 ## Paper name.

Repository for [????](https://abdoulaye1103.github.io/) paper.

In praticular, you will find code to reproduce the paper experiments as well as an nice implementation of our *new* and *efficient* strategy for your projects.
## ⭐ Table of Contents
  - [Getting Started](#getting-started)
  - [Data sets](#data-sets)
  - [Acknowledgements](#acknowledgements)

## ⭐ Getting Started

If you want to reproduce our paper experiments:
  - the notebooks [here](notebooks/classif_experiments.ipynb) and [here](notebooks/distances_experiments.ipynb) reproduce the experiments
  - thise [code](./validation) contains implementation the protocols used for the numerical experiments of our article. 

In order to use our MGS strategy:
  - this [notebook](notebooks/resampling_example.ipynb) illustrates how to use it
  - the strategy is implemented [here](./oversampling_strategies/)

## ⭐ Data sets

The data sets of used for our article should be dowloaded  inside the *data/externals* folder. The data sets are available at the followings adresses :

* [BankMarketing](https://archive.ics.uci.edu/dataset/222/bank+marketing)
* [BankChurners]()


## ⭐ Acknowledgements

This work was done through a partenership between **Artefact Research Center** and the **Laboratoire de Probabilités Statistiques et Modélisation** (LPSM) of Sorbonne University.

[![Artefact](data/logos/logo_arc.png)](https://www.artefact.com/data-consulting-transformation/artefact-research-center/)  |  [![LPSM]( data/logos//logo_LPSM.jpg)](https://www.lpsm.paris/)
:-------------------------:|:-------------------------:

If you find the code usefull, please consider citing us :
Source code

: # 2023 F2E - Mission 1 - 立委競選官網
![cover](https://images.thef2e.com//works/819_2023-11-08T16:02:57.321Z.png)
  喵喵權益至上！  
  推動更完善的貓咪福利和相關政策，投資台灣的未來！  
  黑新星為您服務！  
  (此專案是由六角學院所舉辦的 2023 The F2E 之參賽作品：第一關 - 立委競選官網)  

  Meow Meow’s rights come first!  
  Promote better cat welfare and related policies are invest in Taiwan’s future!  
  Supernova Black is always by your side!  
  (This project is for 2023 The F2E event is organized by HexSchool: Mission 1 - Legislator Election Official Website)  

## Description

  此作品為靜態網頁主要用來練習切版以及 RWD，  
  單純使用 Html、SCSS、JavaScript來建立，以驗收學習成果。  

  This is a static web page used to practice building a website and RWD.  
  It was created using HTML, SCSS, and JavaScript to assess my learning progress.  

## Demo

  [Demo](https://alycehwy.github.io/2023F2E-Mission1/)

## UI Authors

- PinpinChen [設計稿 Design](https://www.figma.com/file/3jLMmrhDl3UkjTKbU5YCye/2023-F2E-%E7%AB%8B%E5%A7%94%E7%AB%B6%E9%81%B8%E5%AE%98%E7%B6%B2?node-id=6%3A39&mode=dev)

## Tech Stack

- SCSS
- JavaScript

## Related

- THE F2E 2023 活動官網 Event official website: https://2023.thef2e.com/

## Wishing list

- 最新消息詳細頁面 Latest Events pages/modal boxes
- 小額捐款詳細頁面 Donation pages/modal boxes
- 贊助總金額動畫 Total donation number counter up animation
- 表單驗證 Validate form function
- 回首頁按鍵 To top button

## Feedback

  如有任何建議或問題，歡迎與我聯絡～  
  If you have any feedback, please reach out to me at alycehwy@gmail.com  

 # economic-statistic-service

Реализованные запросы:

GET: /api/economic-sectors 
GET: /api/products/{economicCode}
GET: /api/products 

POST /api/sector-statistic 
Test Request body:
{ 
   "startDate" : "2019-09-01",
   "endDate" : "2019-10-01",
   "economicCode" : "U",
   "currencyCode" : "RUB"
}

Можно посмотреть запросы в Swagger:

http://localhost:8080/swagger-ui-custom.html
....
■ **Work task**: Search the records for the string "notebooks" and return every line in which it occurs.

■ **Answer area**:
  - the notebooks [here](notebooks/classif_experiments.ipynb) and [here](notebooks/distances_experiments.ipynb) reproduce the experiments
  - this [notebook](notebooks/resampling_example.ipynb) illustrates how to use it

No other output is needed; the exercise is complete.